Which lines of the listing below contain the word "example"? Return them.

***

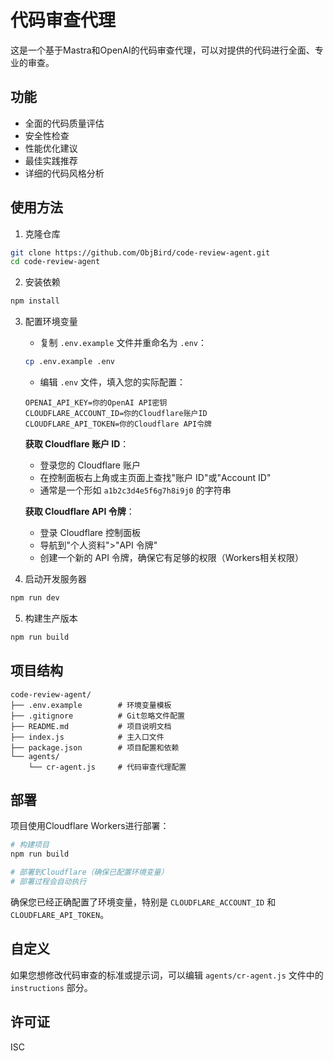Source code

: # 代码审查代理

这是一个基于Mastra和OpenAI的代码审查代理，可以对提供的代码进行全面、专业的审查。

## 功能

- 全面的代码质量评估
- 安全性检查
- 性能优化建议
- 最佳实践推荐
- 详细的代码风格分析

## 使用方法

1. 克隆仓库
```bash
git clone https://github.com/ObjBird/code-review-agent.git
cd code-review-agent
```

2. 安装依赖
```bash
npm install
```

3. 配置环境变量
   - 复制 `.env.example` 文件并重命名为 `.env`：
   ```bash
   cp .env.example .env
   ```
   - 编辑 `.env` 文件，填入您的实际配置：
   ```
   OPENAI_API_KEY=你的OpenAI API密钥
   CLOUDFLARE_ACCOUNT_ID=你的Cloudflare账户ID
   CLOUDFLARE_API_TOKEN=你的Cloudflare API令牌
   ```

   **获取 Cloudflare 账户 ID**：
   - 登录您的 Cloudflare 账户
   - 在控制面板右上角或主页面上查找"账户 ID"或"Account ID"
   - 通常是一个形如 `a1b2c3d4e5f6g7h8i9j0` 的字符串

   **获取 Cloudflare API 令牌**：
   - 登录 Cloudflare 控制面板
   - 导航到"个人资料">"API 令牌"
   - 创建一个新的 API 令牌，确保它有足够的权限（Workers相关权限）

4. 启动开发服务器
```bash
npm run dev
```

5. 构建生产版本
```bash
npm run build
```

## 项目结构

```
code-review-agent/
├── .env.example        # 环境变量模板
├── .gitignore          # Git忽略文件配置
├── README.md           # 项目说明文档
├── index.js            # 主入口文件
├── package.json        # 项目配置和依赖
└── agents/
    └── cr-agent.js     # 代码审查代理配置
```

## 部署

项目使用Cloudflare Workers进行部署：

```bash
# 构建项目
npm run build

# 部署到Cloudflare（确保已配置环境变量）
# 部署过程会自动执行
```

确保您已经正确配置了环境变量，特别是 `CLOUDFLARE_ACCOUNT_ID` 和 `CLOUDFLARE_API_TOKEN`。

## 自定义

如果您想修改代码审查的标准或提示词，可以编辑 `agents/cr-agent.js` 文件中的 `instructions` 部分。

## 许可证

ISC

***

## [Solution to the problem]
   - 复制 `.env.example` 文件并重命名为 `.env`：
   cp .env.example .env
├── .env.example        # 环境变量模板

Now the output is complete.